Over at The Edge of the American West there's a post exposing how horrible it would be to need a doctor if McCain becomes president.

I have grown sick of shadows, so I’m going to get a torch.

John McCain’s health care plan is rubbish. So says everyone. Most of the summaries I’ve seen have focused on the fact that twenty million will likely lose their employer-cushioned coverage, and that the individual market is horrible to those who have been ill, or for those who are obese.

The plan is rubbish, for all the reasons cited. But it’s rubbish for more reasons. It’s rubbish because it’s made of rubbish.

The individual market is horrible to those have been ill, but when it’s stated like that, it sounds like something only the sick or chronically ill will have to worry about.* And most of the people writing about it are either young, and eminently insurable on account of being young, or have comfortable employer-based insurance. I don’t think they get quite how much the individual market sucks for a normal person.

So let’s play pretend, because let’s be clear: this is a bad idea for everyone.

John McCain is elected, and the health care coverage of twenty million people gets dropped. Two of those people, Jack and Jill, are a couple in their fifties. Jack and Jill are in excellent health and middle class. Absolutely no chronic conditions. Great CON. Neither of them smoke. And we’ll assume that they’re also of normal weight.

Let’s play on eHealthInsurance.com. Jill is 52 and Jack is 56. For $400 a month, they can get coverage. This is not nice coverage. This is coverage that tends to have a multi-thousand dollar deductible, no prescription coverage, no doctor’s visits coverage. If they want an HMO-style plan with co-pays and prescription coverage, call it $1100. (And of course, their risk is evaluated individually.)

But let’s make it a little more realistic. Jill is overweight. Not obese, mind you. Let’s say she has a BMI of 27. This varies a bit by company, but add 25% onto her premium. Jack smokes. He’s been trying to quit, but he picked up this habit back in the 60s and it’s been hard to kick. Jack is probably now uninsurable. (Were he younger, figure another 25%)

Actually, they probably both are. In their fifties, they’re bad risks. When they had employer-based coverage, this wasn’t a big deal, because their own personal risk wasn’t evaluated. It is now.

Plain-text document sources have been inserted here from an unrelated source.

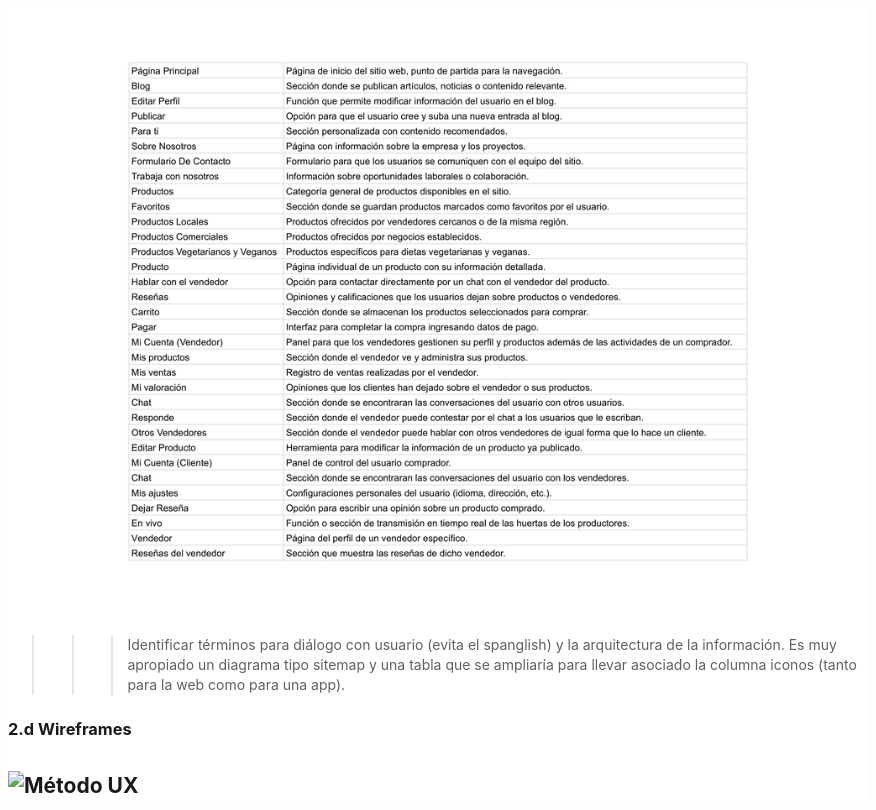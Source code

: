 ![Labelling](P2/Labelling.png)

>>> Identificar términos para diálogo con usuario (evita el spanglish) y la arquitectura de la información. Es muy apropiado un diagrama tipo sitemap y una tabla que se ampliaría para llevar asociado la columna iconos (tanto para la web como para una app). 


### 2.d Wireframes
![Método UX](img/Wireframes.png) 
-----
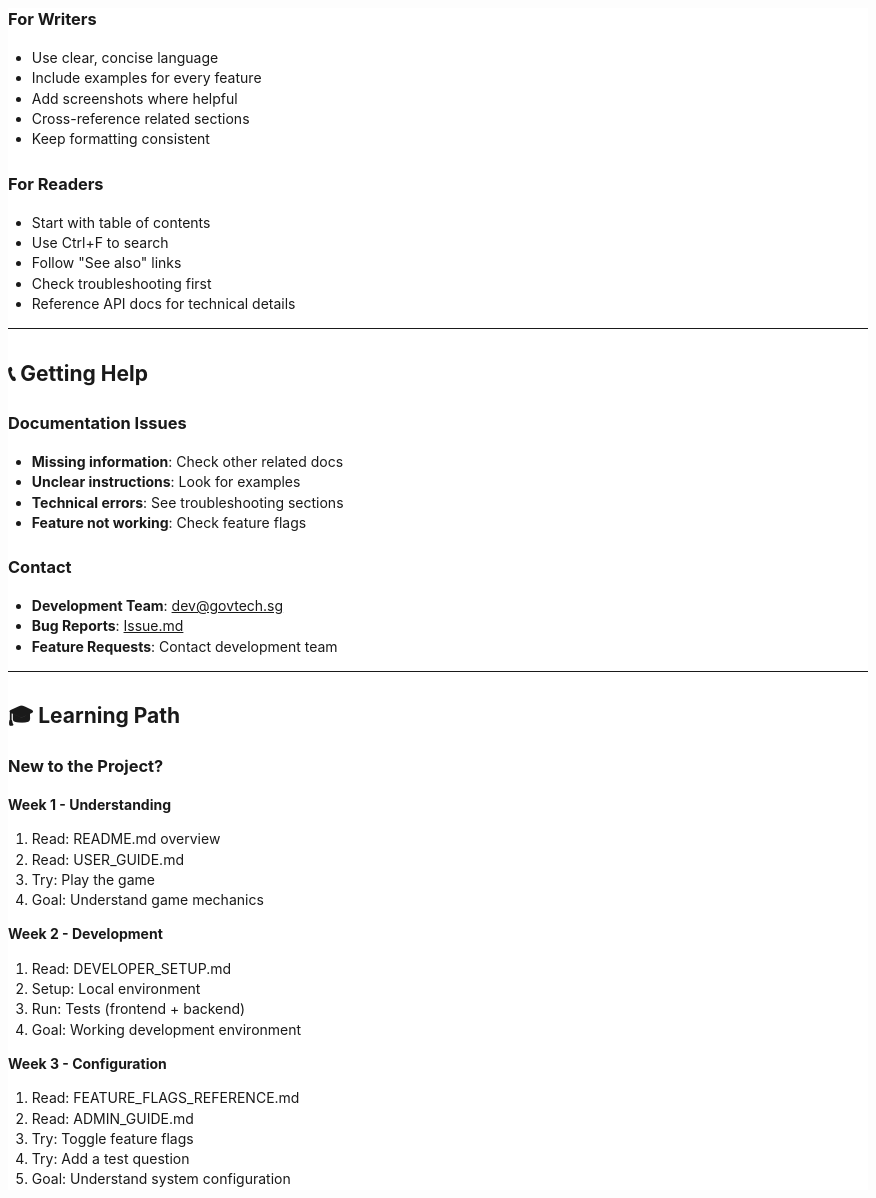 ### For Writers
- Use clear, concise language
- Include examples for every feature
- Add screenshots where helpful
- Cross-reference related sections
- Keep formatting consistent

### For Readers
- Start with table of contents
- Use Ctrl+F to search
- Follow "See also" links
- Check troubleshooting first
- Reference API docs for technical details

---

## 📞 Getting Help

### Documentation Issues
- **Missing information**: Check other related docs
- **Unclear instructions**: Look for examples
- **Technical errors**: See troubleshooting sections
- **Feature not working**: Check feature flags

### Contact
- **Development Team**: dev@govtech.sg
- **Bug Reports**: [Issue.md](./Issue.md)
- **Feature Requests**: Contact development team

---

## 🎓 Learning Path

### New to the Project?

**Week 1 - Understanding**
1. Read: README.md overview
2. Read: USER_GUIDE.md
3. Try: Play the game
4. Goal: Understand game mechanics

**Week 2 - Development**
1. Read: DEVELOPER_SETUP.md
2. Setup: Local environment
3. Run: Tests (frontend + backend)
4. Goal: Working development environment

**Week 3 - Configuration**
1. Read: FEATURE_FLAGS_REFERENCE.md
2. Read: ADMIN_GUIDE.md
3. Try: Toggle feature flags
4. Try: Add a test question
5. Goal: Understand system configuration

And we’ve spotted them perfect health and perfect health histories, mind you. According to this study, the average American adult fills nine prescriptions a year. Someone in her fifties: 13. So surely it’s not insane to think that someone in her fifties might be on one or two medications.

Now, we can assume that the market will change a little bit, and that Jack and Jill might have a tax credit to play with. That isn’t going to make them younger, or a better risk. This plan is cruel to boomers.

So who in this country is this plan supposed to benefit?